Il capitano, immerso nella contemplazione della sua 'amata', si sedette sul legnoso pavimento della cabina, abbandonato, come in estasi, ignorando la tormenta che dall'oblò dello stanzino sembrava voler risucchiare nel suo vortice letale ogni singola forma di vita in quella nave.
D'improvviso, un lampo interno, una scintilla negli occhi del nostromo.
Si alzò di colpo, corse verso l'esterno, prese un secchio ed iniziò furiosamente a spalar via tutta l'acqua che poté dal pontile dell'imbarcazione, ormai fradicio e allagato.
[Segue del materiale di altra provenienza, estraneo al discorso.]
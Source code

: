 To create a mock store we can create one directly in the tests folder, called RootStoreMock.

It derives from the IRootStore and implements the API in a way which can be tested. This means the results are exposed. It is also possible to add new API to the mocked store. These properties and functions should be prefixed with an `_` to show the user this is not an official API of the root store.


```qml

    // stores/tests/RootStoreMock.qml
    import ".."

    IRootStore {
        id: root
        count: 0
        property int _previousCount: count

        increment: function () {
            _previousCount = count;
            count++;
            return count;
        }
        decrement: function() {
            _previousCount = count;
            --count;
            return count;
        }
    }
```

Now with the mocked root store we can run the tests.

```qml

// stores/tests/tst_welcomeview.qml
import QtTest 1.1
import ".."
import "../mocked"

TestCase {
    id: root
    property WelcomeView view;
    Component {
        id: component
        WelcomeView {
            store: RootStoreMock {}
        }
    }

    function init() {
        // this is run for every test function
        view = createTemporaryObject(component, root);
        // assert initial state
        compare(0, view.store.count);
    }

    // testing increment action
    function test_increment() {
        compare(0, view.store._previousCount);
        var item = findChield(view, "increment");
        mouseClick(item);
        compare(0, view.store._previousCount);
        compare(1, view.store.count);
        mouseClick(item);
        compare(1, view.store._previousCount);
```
Gli uomini dell'equipaggio, vedendo il loro capitano e la sua inaudita tenacia, come rinvigoriti da nuova energia, continuarono così con nuova lena a virare.
L'uragano sembrava quasi essere cessato, dopo aver riversato tutta la sua furia temporalesca sull'imbarcazione, che, nonostante tutto, aveva resistito abbastanza bene al forte impatto burrascoso, senza riportare gravi perdite allo scafo.
Il sole cominciò a brillare sul pontile.
I volti spossati dei marinai, da terrorizzati che erano qualche istante prima, ora brillavano radiosi.
Sam si avvicinò con perplessità al capitano, scrutandolo con riverenza e incertezza.
Gli chiese quale fosse stata la 'molla' che lo aveva spinto ad andare avanti, a infondergli quell'inaspettata audacia che mai prima d'ora egli aveva mostrato ai suoi uomini.
Il volto del nostromo assunse una nuova espressione, che lo fece sembrare più giovane, arzillo più che mai, e un magnifico sorriso da adolescente si stampò sui suoi zigomi.
"Sam, ricordi quel famoso detto ? 'Finché c'è vita, c'è speranza'.  Ebbene, adesso questa speranza non mi abbandonerà più, almeno credo!"
"Non capisco... cosa intendete dire, capitano ?"
"È semplice, Sam! Ci sono momenti nei quali un uomo deve scegliere quale valore mettere al primo posto, a cosa più tenere realmente per andare avanti. Bene! Mentre mi trovavo lì sotto, in cabina, ho fatto una scelta decisiva. Il mio equipaggio è più importante di una 'donna'. E così è stato!"
"Capitano, ma allora lei è... lei è... g-guaritooo!"
"Direi proprio di sì! Sì, sto benone! Mi sento davvero rinato! Si torna a casa! Forza miei prodi!".